Posts by Ananas

Basics

Project information:  
Create account
Your account
Teams
Download BOINC
Add-ons

Community

Participant profiles
Message boards
Questions and answers
Donations/Sponsors
Live Games

Statistics

Top countries
Top participants
Top computers
Top teams
Server Status
Other statistics

1) Message boards : : Number crunching : 277 Invalid results
Posted 1480 days ago by Ananas
Tested and working code :


#include <io.h>
#include <sys/types.h>
#include <sys/stat.h>
#include <fcntl.h>
#include <process.h>

main (int ac,char *av[])
{
int std_in, std_out, std_err, pid;

std_in = open ("input", O_RDWR | O_TEXT); dup2 (std_in, 0);
std_out = open ("output", O_CREAT | O_RDWR | O_TEXT); dup2 (std_out, 1);
std_err = open ("errout", O_CREAT | O_RDWR | O_TEXT); dup2 (std_err, 2);

pid = spawnl (P_NOWAIT, "engine_r2.exe", "engine_r2.exe", (char *)0);
return (pid);
}


redirect.exe compiled with Watcom C 10.6

Note that I have not done any error handling, this is just to show how it can be done.
2) Message boards : : Number crunching : 277 Invalid results
Posted 1480 days ago by Ananas
What about popen() ?

If popen isn't the right thing, you can use something like :


fhTmp = open ("stdout.txt", O_CREAT|O_TEXT|O_RDWR);
close (1); // close current stdout handle
dup (fhTmp); // duplicate fhTmp from above to the handle 1, which is stdout

There should not be any file operations between close and dup, or those will grab handle 1 !

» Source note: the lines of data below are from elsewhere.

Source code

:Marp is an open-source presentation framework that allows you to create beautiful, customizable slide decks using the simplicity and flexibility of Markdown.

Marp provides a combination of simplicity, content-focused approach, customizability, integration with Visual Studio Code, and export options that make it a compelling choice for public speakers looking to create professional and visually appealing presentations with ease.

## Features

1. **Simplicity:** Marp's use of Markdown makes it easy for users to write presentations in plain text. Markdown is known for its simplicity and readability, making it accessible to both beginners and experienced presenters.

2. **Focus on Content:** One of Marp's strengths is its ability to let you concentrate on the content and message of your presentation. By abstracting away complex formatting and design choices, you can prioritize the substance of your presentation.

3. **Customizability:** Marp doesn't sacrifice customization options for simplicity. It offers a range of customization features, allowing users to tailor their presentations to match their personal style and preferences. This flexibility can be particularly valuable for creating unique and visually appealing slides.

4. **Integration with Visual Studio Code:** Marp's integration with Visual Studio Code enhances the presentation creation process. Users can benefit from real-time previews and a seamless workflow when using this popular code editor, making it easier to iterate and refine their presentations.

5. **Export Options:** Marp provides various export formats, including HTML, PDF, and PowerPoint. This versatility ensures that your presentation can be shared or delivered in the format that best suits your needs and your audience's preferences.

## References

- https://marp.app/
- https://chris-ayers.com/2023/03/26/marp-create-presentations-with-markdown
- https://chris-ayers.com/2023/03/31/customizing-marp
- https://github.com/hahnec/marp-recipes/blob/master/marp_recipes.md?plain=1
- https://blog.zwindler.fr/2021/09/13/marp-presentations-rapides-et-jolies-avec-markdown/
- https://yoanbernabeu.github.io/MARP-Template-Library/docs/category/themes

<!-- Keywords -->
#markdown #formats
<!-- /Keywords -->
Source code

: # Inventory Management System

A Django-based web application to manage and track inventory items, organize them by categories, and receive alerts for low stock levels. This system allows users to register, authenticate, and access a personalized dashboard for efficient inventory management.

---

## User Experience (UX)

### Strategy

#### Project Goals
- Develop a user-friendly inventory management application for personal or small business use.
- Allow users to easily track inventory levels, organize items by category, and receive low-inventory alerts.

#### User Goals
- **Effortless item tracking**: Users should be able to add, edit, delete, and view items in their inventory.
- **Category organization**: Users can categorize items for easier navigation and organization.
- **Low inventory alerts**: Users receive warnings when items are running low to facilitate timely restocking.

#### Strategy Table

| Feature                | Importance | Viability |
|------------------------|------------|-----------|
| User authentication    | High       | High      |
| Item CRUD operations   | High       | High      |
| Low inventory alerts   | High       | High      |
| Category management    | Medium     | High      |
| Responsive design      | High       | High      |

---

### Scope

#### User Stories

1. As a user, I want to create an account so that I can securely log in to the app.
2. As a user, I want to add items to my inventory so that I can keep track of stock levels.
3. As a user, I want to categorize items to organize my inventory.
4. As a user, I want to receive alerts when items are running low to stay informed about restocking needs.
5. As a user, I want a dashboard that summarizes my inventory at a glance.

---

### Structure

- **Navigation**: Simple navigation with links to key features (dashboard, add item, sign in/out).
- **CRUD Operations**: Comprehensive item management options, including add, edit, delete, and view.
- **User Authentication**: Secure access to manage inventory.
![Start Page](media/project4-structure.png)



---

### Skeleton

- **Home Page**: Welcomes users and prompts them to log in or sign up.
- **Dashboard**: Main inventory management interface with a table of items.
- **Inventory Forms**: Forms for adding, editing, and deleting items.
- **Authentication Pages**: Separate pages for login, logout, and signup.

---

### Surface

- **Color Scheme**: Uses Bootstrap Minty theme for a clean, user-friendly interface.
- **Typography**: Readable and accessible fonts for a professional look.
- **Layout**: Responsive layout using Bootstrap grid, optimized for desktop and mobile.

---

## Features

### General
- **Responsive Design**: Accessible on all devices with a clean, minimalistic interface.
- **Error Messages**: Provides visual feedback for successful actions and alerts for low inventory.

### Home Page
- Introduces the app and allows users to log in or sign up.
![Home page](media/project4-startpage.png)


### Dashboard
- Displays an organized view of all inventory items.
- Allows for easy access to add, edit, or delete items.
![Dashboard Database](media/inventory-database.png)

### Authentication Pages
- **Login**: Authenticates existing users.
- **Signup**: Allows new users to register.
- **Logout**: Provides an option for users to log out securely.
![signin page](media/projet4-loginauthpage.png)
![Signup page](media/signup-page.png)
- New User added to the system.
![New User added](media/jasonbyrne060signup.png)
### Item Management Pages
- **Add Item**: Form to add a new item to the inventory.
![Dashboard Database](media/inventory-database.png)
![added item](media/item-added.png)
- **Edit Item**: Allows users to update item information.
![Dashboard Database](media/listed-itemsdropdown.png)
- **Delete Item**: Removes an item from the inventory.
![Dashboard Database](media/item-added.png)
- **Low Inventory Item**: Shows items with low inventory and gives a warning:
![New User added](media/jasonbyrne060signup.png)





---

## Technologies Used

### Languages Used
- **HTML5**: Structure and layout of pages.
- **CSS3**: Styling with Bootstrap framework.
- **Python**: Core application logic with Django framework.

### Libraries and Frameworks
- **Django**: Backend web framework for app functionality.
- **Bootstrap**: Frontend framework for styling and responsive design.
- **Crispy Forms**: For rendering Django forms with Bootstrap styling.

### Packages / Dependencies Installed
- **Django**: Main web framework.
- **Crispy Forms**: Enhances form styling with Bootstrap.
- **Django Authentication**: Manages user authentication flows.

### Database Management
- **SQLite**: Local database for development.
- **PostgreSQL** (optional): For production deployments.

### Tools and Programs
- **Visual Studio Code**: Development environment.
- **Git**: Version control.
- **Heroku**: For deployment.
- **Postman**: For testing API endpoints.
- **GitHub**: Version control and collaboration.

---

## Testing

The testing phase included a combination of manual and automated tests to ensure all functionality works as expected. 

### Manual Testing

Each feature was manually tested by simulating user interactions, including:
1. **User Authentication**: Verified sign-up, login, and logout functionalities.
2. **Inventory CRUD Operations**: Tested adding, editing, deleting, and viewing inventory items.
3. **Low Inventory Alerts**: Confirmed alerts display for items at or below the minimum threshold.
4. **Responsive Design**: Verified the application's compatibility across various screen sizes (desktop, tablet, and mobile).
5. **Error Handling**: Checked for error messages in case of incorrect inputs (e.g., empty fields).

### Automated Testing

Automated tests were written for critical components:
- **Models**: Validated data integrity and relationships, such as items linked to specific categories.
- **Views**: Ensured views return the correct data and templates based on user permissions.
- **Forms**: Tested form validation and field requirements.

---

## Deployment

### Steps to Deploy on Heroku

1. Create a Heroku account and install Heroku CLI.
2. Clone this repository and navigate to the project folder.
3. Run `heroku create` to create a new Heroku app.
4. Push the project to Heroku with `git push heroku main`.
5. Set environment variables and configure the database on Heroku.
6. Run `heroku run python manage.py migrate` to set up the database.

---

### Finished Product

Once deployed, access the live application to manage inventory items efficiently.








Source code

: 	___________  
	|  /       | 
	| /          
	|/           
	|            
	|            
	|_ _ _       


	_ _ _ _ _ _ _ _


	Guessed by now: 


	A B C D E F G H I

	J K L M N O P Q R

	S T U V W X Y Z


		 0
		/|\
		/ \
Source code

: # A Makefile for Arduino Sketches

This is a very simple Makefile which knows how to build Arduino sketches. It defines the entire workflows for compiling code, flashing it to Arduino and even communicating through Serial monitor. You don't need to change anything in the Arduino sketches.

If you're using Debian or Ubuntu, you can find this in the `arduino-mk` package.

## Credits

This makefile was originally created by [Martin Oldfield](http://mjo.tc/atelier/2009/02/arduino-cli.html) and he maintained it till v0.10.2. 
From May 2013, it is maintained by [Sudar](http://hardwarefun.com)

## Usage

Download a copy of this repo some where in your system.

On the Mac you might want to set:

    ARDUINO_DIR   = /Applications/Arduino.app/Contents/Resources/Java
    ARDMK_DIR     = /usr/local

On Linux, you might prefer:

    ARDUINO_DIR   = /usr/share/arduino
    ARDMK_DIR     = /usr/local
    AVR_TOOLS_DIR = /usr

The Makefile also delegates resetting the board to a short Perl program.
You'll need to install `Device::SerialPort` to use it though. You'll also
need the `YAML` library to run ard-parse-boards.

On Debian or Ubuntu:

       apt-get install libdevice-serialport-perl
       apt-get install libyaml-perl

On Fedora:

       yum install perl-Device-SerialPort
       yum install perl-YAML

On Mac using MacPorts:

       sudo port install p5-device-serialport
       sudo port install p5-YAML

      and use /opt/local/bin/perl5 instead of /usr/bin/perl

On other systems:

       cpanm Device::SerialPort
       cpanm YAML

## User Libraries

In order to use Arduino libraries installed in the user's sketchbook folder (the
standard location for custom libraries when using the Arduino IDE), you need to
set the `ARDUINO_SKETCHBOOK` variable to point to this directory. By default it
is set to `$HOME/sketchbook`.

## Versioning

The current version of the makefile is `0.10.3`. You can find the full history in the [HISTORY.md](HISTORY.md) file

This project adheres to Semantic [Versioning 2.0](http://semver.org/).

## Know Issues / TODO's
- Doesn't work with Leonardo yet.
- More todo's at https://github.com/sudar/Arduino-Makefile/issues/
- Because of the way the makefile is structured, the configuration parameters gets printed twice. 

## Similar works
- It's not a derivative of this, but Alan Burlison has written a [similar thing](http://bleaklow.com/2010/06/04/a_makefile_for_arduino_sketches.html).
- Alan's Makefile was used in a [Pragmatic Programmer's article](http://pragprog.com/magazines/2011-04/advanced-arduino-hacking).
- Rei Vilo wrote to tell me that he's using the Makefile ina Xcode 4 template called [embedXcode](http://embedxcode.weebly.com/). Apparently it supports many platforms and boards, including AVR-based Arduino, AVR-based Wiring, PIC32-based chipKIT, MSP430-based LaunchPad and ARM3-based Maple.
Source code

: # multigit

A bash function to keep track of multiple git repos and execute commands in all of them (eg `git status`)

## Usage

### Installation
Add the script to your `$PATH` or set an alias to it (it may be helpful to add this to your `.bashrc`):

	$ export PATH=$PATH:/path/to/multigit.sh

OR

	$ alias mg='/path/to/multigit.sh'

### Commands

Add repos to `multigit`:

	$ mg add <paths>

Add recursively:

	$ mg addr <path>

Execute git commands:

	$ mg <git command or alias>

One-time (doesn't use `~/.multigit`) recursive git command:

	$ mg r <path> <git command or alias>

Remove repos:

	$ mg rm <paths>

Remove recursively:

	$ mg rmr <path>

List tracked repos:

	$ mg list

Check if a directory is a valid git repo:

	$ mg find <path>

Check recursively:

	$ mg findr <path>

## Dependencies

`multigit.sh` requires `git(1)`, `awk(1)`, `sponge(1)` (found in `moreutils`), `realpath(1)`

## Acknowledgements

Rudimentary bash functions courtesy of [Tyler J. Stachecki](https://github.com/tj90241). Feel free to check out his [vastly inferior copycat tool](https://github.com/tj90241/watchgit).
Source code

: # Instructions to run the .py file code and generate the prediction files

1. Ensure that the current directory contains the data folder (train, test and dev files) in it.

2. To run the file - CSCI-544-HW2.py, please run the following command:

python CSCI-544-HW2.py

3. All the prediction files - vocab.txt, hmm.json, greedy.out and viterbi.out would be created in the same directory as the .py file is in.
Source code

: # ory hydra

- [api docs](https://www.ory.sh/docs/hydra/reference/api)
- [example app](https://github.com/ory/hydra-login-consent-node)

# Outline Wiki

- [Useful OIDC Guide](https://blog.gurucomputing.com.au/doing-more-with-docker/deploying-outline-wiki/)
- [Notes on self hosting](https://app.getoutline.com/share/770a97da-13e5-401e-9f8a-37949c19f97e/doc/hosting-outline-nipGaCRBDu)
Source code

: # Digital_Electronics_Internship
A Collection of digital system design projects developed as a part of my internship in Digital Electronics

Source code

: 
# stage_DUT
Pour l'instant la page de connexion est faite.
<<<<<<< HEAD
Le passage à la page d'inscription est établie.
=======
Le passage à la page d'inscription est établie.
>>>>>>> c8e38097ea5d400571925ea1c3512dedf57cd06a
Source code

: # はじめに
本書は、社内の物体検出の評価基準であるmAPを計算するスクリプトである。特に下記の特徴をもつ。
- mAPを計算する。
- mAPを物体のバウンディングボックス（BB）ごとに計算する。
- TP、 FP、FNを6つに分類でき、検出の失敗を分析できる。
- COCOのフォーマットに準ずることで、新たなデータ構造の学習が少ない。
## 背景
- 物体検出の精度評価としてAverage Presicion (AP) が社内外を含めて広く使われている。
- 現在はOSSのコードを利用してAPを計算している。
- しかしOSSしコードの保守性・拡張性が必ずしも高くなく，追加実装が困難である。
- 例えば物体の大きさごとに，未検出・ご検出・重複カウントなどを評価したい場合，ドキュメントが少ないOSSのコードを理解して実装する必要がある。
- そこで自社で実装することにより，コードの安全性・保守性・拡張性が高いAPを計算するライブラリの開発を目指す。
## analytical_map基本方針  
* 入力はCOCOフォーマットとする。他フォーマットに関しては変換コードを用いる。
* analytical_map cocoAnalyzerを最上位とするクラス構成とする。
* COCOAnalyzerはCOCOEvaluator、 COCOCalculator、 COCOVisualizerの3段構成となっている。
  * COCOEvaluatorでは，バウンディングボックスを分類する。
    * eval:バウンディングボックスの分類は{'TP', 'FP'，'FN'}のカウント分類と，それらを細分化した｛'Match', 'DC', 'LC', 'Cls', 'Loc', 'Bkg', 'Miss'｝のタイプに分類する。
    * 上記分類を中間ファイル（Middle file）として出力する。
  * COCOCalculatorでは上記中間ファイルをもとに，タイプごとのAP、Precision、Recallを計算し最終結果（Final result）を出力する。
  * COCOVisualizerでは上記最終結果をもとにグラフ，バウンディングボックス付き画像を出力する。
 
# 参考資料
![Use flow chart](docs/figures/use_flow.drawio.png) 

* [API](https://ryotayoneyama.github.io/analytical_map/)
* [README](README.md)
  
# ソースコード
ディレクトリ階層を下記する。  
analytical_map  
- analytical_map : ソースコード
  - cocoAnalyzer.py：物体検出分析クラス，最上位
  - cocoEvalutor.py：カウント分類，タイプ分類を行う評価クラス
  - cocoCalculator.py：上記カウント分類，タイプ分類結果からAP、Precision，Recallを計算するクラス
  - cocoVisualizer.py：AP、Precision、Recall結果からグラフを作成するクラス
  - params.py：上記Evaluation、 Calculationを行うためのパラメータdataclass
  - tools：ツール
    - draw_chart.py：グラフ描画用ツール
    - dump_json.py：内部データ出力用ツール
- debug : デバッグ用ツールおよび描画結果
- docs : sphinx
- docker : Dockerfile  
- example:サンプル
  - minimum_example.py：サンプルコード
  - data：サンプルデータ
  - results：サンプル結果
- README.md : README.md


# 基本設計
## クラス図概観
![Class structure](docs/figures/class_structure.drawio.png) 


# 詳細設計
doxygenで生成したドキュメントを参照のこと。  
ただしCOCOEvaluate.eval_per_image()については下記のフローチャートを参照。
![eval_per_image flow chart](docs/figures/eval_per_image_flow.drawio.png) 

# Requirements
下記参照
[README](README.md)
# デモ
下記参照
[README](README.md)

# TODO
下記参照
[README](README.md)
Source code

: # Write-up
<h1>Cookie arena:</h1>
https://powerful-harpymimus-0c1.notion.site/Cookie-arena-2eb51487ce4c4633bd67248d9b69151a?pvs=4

If you need to connect stderr to the same file, you can append those two lines, which does something like "2>&1" in a shell :

close (2);
dup (1);
___________________

The same thing can be done with stdin of course :

fhTmp1 = open ("input.txt", O_TEXT|O_RDONLY);
close (0);
dup (fhTmp1);
___________________

It is important to know, that dup() always dups the given handle to the lowest unused handle, that is why that works.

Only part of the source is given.